Net Operating surplus will be the numerator in our rate of profit equation, and US National Accounts breaks down net operating surplus for the whole economy, for private corporations, and for non-financial corporations. For the purpose of this blog we will focus on non-financial corporations. Some economists, such as Michael Roberts look at profit for the whole economy by taking the total net value added as profit and go directly to the data tables at the BEA website for this and estimates of the capital stock.
I am using data aggregated on the Federal Reserve’s FRED website which allows us to create custom dashboards, meaning that we can calculate the rate of profit on their website in a way that is automatically updated.
Now, we can move to the denominator of the rate of profit equation, which is the cost of capital. These costs are broken down into constant capital (c), and variable capital (v). Constant capital is the fixed assets, equipment and raw materials required to produce commodities. Variable capital is labor cost. Together they make up the entirety of the cost of capital (C), that is: c+v=C. Add in profits and you get the classical equation for cost plus pricing: Price=c+v+s where s is surplus/profit.
The rate of profit equation is therefore s/(c+v)
Variable capital is relatively straight forward, we are going to use the compensation of employees data from the gross value added national account statistics. Constant capital is more complicated, there are three different measures that we can use.
Most economists will look at the total capital stock, and calculate this stock either at historic costs (what firms actually paid), or market costs (the cost of replacing these assets). These are both nonfinancial asset stocks, equipment, buildings, inventories ect. Historic costs are simple, easy to calculate and are difficult to manipulate, but they have the downside of being easily influenced by inflation rates. Market costs are always up to date, but often times companies will use this accounting method to inflate their balance sheet and Net Worth.
There is a third option, however, that has to do understanding the cost of constant capital to be the cost of capital used up in the given period of time (the depreciation of machinery through wear and tear for example). We can approximate this by looking at the aggregate capital consumption. Capital consumption is, however, merely an estimate which is based upon the expected lifespan of the given asset. There is also not a consistent way that businesses calculate capital consumption across the economy, with each firm using its own method according to what will produce the most beneficial outcome for tax purposes.

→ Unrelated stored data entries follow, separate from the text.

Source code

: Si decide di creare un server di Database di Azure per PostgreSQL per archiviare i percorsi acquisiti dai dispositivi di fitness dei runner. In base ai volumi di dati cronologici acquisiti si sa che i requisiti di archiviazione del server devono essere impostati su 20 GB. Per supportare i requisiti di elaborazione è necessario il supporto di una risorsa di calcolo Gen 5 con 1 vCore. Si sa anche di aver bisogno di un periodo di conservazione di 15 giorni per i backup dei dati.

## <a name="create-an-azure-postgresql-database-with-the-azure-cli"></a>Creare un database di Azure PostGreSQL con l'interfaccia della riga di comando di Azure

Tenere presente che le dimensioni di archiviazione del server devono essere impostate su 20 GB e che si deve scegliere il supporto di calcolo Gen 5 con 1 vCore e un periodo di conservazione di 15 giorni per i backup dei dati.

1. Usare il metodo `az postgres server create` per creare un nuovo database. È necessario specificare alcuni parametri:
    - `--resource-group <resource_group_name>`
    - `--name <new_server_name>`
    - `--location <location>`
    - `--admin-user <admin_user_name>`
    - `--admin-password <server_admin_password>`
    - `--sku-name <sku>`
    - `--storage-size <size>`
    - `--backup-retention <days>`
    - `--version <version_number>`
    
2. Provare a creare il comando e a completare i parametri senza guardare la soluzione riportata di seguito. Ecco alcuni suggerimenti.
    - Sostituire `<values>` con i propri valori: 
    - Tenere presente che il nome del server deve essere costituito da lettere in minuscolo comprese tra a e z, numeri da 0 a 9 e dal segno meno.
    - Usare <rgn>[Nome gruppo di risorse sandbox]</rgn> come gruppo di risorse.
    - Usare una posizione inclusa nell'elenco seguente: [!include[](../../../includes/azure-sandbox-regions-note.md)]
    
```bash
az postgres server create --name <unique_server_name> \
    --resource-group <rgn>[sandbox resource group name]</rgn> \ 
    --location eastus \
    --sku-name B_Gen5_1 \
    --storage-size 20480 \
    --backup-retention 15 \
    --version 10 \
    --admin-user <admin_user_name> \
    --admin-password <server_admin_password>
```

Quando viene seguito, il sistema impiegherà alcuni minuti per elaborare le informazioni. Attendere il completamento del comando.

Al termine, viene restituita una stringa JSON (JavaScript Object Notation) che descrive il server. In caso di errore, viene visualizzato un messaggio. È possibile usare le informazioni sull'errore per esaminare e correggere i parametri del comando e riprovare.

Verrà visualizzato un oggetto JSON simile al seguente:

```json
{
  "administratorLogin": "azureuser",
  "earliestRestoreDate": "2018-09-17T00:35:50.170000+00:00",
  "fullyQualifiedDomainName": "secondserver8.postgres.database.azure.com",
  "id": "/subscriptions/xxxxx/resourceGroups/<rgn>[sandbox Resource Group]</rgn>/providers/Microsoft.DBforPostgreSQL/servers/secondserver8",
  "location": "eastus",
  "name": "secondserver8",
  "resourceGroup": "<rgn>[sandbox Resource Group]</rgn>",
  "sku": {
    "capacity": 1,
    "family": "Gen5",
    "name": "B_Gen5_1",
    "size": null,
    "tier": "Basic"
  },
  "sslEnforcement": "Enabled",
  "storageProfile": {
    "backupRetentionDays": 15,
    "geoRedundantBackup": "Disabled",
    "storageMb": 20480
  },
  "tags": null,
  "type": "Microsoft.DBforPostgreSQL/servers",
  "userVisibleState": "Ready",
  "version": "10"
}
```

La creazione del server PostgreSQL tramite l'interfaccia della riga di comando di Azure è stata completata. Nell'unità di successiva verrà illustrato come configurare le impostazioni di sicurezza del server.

In the graph above is a comparison of the rate of profit calculated with historic capital cost vs market capital cost, with historic in blue and market in red. You can find an automatically updating version of this chart here.
In comparison, here is the graph of the rate of profit calculated off of capital consumption.
You might notice that the numbers are much higher for the capital consumption graph, this is because the historic and market capital cost graphs are calculated with the whole capital stock on the balance sheet, whereas the capital consumption of any given year of that stock will necessarily be much smaller.
Now that we have the rates of profit expressed graphically, the cyclical and secular trends are much more clearly. The rate of profit will trough during recessions and poor economic periods. There is also a slight secular downtrend, one which was theoretically suggested by classical economists such as Ricardo, Malthus and Marx.
We can see where these trends are coming from by breaking down the rate of profit equation P’=s/(c+v) into s/c and s/v.
Given this breakdown, it’s clear that the secular downward trend is largely driven by an increasing cost of constant capital, since the rate of surplus value (s/v) has been kept at a roughly flat trend. This is consistent with the classical theories which saw competition driving more and more investment into labor-saving technologies.
Marx argued that the rate of surplus value was likely to increase despite a falling rate of profit, due to falling real wages and rising levels of productivity. However, while we have seen such conditions since the 1970s this doesn’t necessarily translate into a higher rate of surplus value, since this ratio is calculated in nominal, not real terms. What is important to the individual capitalist is not so much his worker’s purchasing power, but the real cost of wages to him is the relative cost of money compared to profits – the nominal rate of return.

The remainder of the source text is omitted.